WHAT THE TASK ASKS = In the entries that follow, find every line containing "workers" and copy it.

LISTED RECORDS =
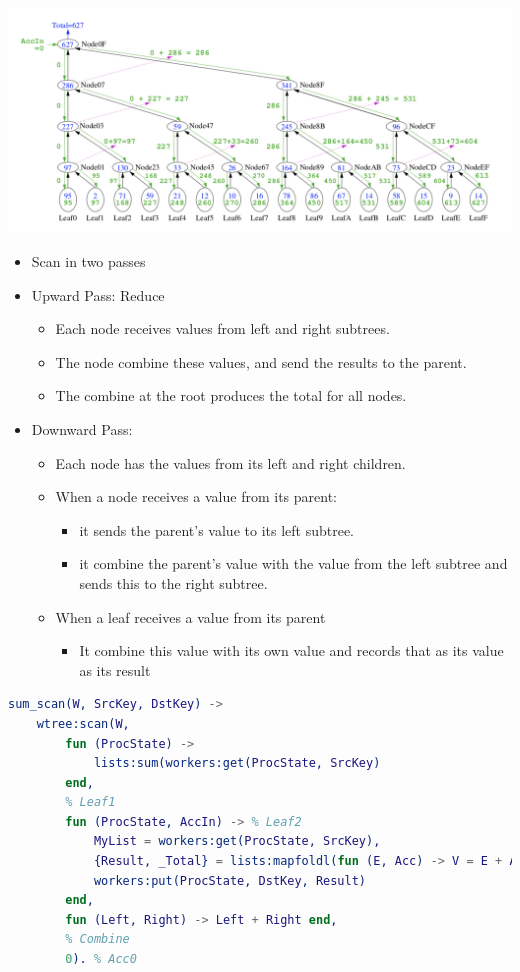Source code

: \documentclass[../main.tex]{subfiles}
\begin{document}
\begin{center}
	\includegraphics[scale=0.5]{images/scan.png}
\end{center}

\begin{itemize}
	\item Scan in two passes
	\item Upward Pass: Reduce
	      \begin{itemize}
		      \item Each node receives values from left and right subtrees.
		      \item The node combine these values, and send the results to the parent.
		      \item The combine at the root produces the total for all nodes.
	      \end{itemize}
	\item Downward Pass:
	      \begin{itemize}
		      \item Each node has the values from its left and right children.
		      \item When a node receives a value from its parent:
		            \begin{itemize}
			            \item it sends the parent's value to its left subtree.
			            \item it combine the parent's value with the value from the left subtree and sends this to the right subtree.
		            \end{itemize}
		      \item When a leaf receives a value from its parent
		            \begin{itemize}
			            \item It combine this value with its own value and records that as its value as its result
		            \end{itemize}
	      \end{itemize}
\end{itemize}

\begin{lstlisting}[language=erlang]
    sum_scan(W, SrcKey, DstKey) ->
    wtree:scan(W,
        fun (ProcState) ->
            lists:sum(workers:get(ProcState, SrcKey)
        end,
        % Leaf1
        fun (ProcState, AccIn) -> % Leaf2
            MyList = workers:get(ProcState, SrcKey),
            {Result, _Total} = lists:mapfoldl(fun (E, Acc) -> V = E + Acc, {V, V} end, AccIn, MyList),
            workers:put(ProcState, DstKey, Result)
        end,
        fun (Left, Right) -> Left + Right end,
        % Combine
        0). % Acc0
\end{lstlisting}
\end{document}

RESULT OF THIS TASK =
            lists:sum(workers:get(ProcState, SrcKey)
            MyList = workers:get(ProcState, SrcKey),
            workers:put(ProcState, DstKey, Result)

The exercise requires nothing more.